Meursault is a rather unsympathetic protagonist because he cares little for the feelings of others. For example, he won't tell Marie that he loves her, yet half-heartedly agrees that they should marry. And he doesn't blanch when Raymond asks him to write the letter that lures the Arab woman to Raymond's apartment. In addition, Meursault is unlikeable because his attitude toward life is listless. When his boss offers him the chance to transfer from Algiers to Paris, Meursault refuses. When Meursault's boss says that he should embrace a change in life, Meursault replies that "people never change their lives."
Despite these character flaws, Meursault is an intriguing character because he seems to unquestioningly accept his fate after the murder. He immediately admits to the killing. Despite the attempts of his lawyer to explain away his actions at trial, Meursault tells the judges and the jury the truth about his motive for the killing, no matter how strange or ridiculous it might sound. And even as he sits in prison awaiting his execution, he refuses a priest's attempt to get him to accept Jesus Christ as his savior, clinging to the notion that there is no god.

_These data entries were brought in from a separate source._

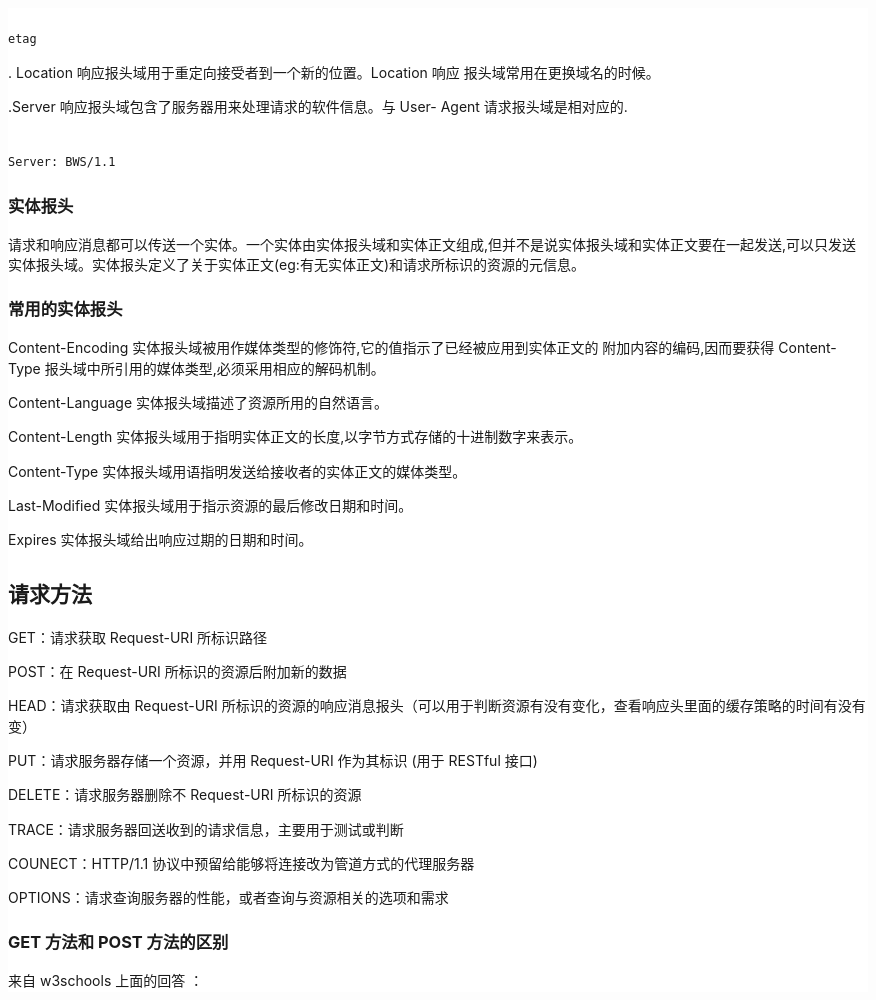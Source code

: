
 ```plain

etag
```

. Location 响应报头域用于重定向接受者到一个新的位置。Location 响应 报头域常用在更换域名的时候。

.Server 响应报头域包含了服务器用来处理请求的软件信息。与 User- Agent 请求报头域是相对应的.

```plain

Server: BWS/1.1

```


### 实体报头

请求和响应消息都可以传送一个实体。一个实体由实体报头域和实体正文组成,但并不是说实体报头域和实体正文要在一起发送,可以只发送实体报头域。实体报头定义了关于实体正文(eg:有无实体正文)和请求所标识的资源的元信息。

### 常用的实体报头

Content-Encoding 实体报头域被用作媒体类型的修饰符,它的值指示了已经被应用到实体正文的 附加内容的编码,因而要获得 Content-Type 报头域中所引用的媒体类型,必须采用相应的解码机制。

Content-Language 实体报头域描述了资源所用的自然语言。

Content-Length 实体报头域用于指明实体正文的长度,以字节方式存储的十进制数字来表示。

Content-Type 实体报头域用语指明发送给接收者的实体正文的媒体类型。

Last-Modified 实体报头域用于指示资源的最后修改日期和时间。

Expires 实体报头域给出响应过期的日期和时间。


## 请求方法

GET：请求获取 Request-URI 所标识路径

POST：在 Request-URI 所标识的资源后附加新的数据

HEAD：请求获取由 Request-URI 所标识的资源的响应消息报头（可以用于判断资源有没有变化，查看响应头里面的缓存策略的时间有没有变）

PUT：请求服务器存储一个资源，并用 Request-URI 作为其标识 (用于 RESTful 接口)

DELETE：请求服务器删除不 Request-URI 所标识的资源

TRACE：请求服务器回送收到的请求信息，主要用于测试或判断

COUNECT：HTTP/1.1 协议中预留给能够将连接改为管道方式的代理服务器

OPTIONS：请求查询服务器的性能，或者查询与资源相关的选项和需求


### GET 方法和 POST 方法的区别

来自 w3schools 上面的回答 ：

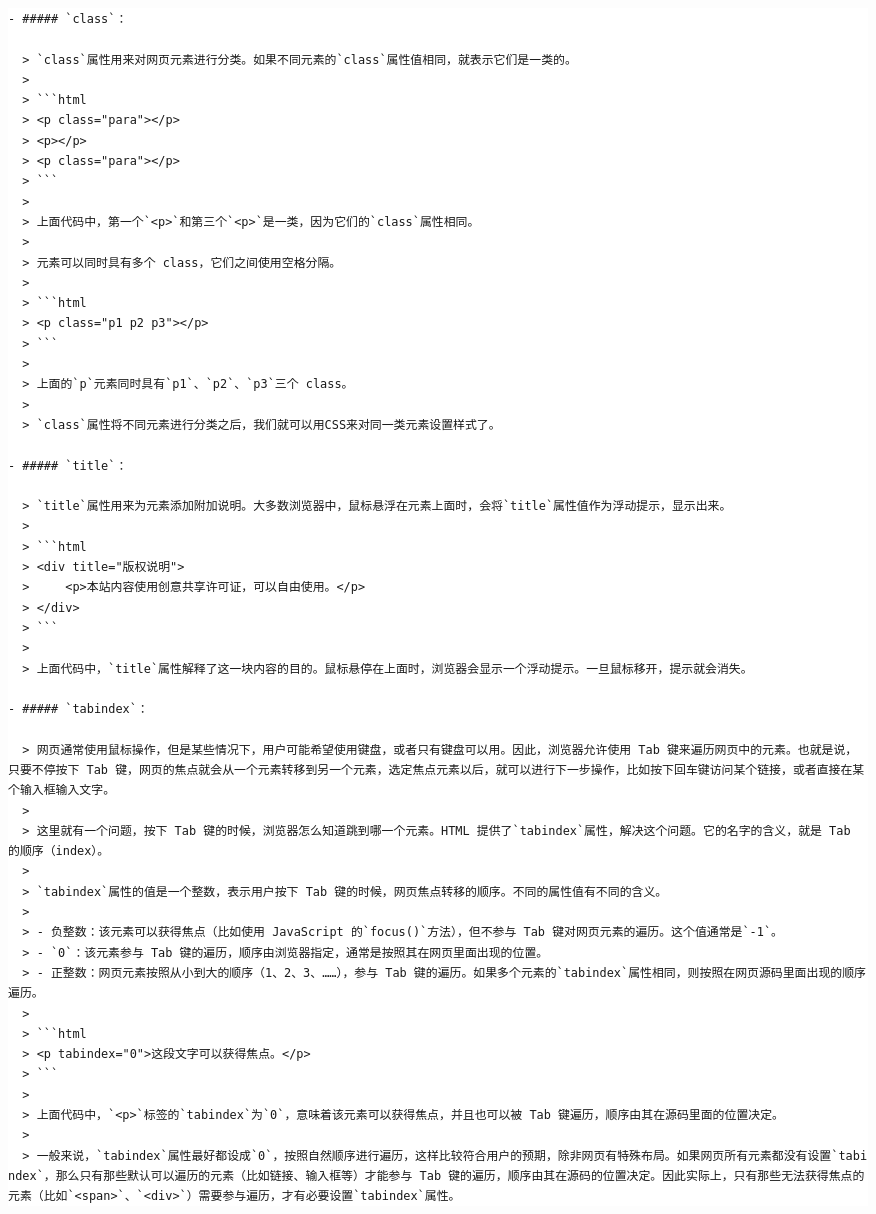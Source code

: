     - ##### `class`：

      > `class`属性用来对网页元素进行分类。如果不同元素的`class`属性值相同，就表示它们是一类的。
      >
      > ```html
      > <p class="para"></p>
      > <p></p>
      > <p class="para"></p>
      > ```
      >
      > 上面代码中，第一个`<p>`和第三个`<p>`是一类，因为它们的`class`属性相同。
      >
      > 元素可以同时具有多个 class，它们之间使用空格分隔。
      >
      > ```html
      > <p class="p1 p2 p3"></p>
      > ```
      >
      > 上面的`p`元素同时具有`p1`、`p2`、`p3`三个 class。
      >
      > `class`属性将不同元素进行分类之后，我们就可以用CSS来对同一类元素设置样式了。

    - ##### `title`：

      > `title`属性用来为元素添加附加说明。大多数浏览器中，鼠标悬浮在元素上面时，会将`title`属性值作为浮动提示，显示出来。
      >
      > ```html
      > <div title="版权说明">
      >     <p>本站内容使用创意共享许可证，可以自由使用。</p>
      > </div>
      > ```
      >
      > 上面代码中，`title`属性解释了这一块内容的目的。鼠标悬停在上面时，浏览器会显示一个浮动提示。一旦鼠标移开，提示就会消失。

    - ##### `tabindex`：

      > 网页通常使用鼠标操作，但是某些情况下，用户可能希望使用键盘，或者只有键盘可以用。因此，浏览器允许使用 Tab 键来遍历网页中的元素。也就是说，只要不停按下 Tab 键，网页的焦点就会从一个元素转移到另一个元素，选定焦点元素以后，就可以进行下一步操作，比如按下回车键访问某个链接，或者直接在某个输入框输入文字。
      >
      > 这里就有一个问题，按下 Tab 键的时候，浏览器怎么知道跳到哪一个元素。HTML 提供了`tabindex`属性，解决这个问题。它的名字的含义，就是 Tab 的顺序（index）。
      >
      > `tabindex`属性的值是一个整数，表示用户按下 Tab 键的时候，网页焦点转移的顺序。不同的属性值有不同的含义。
      >
      > - 负整数：该元素可以获得焦点（比如使用 JavaScript 的`focus()`方法），但不参与 Tab 键对网页元素的遍历。这个值通常是`-1`。
      > - `0`：该元素参与 Tab 键的遍历，顺序由浏览器指定，通常是按照其在网页里面出现的位置。
      > - 正整数：网页元素按照从小到大的顺序（1、2、3、……），参与 Tab 键的遍历。如果多个元素的`tabindex`属性相同，则按照在网页源码里面出现的顺序遍历。
      >
      > ```html
      > <p tabindex="0">这段文字可以获得焦点。</p>
      > ```
      >
      > 上面代码中，`<p>`标签的`tabindex`为`0`，意味着该元素可以获得焦点，并且也可以被 Tab 键遍历，顺序由其在源码里面的位置决定。
      >
      > 一般来说，`tabindex`属性最好都设成`0`，按照自然顺序进行遍历，这样比较符合用户的预期，除非网页有特殊布局。如果网页所有元素都没有设置`tabindex`，那么只有那些默认可以遍历的元素（比如链接、输入框等）才能参与 Tab 键的遍历，顺序由其在源码的位置决定。因此实际上，只有那些无法获得焦点的元素（比如`<span>`、`<div>`）需要参与遍历，才有必要设置`tabindex`属性。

Undoubtedly, others have gleaned different meanings from this story. For me,
The Stranger was a lesson in how not to live life. Perhaps that interpretation is facile. But I know that I could never live life in such a callous manner with such a bleak outlook. To care for others, to want to act to benefit humanity, is part of human nature. To disregard that benevolent capacity is terribly wasteful and truly leaves one open to a life of emptiness. I realize that this notion is in direct conflict with the concept of absurdism, but perhaps absurdism is itself absurd because of the human instinct to seek out meaning in life. That instinct is inevitable, and, I would argue, healthy.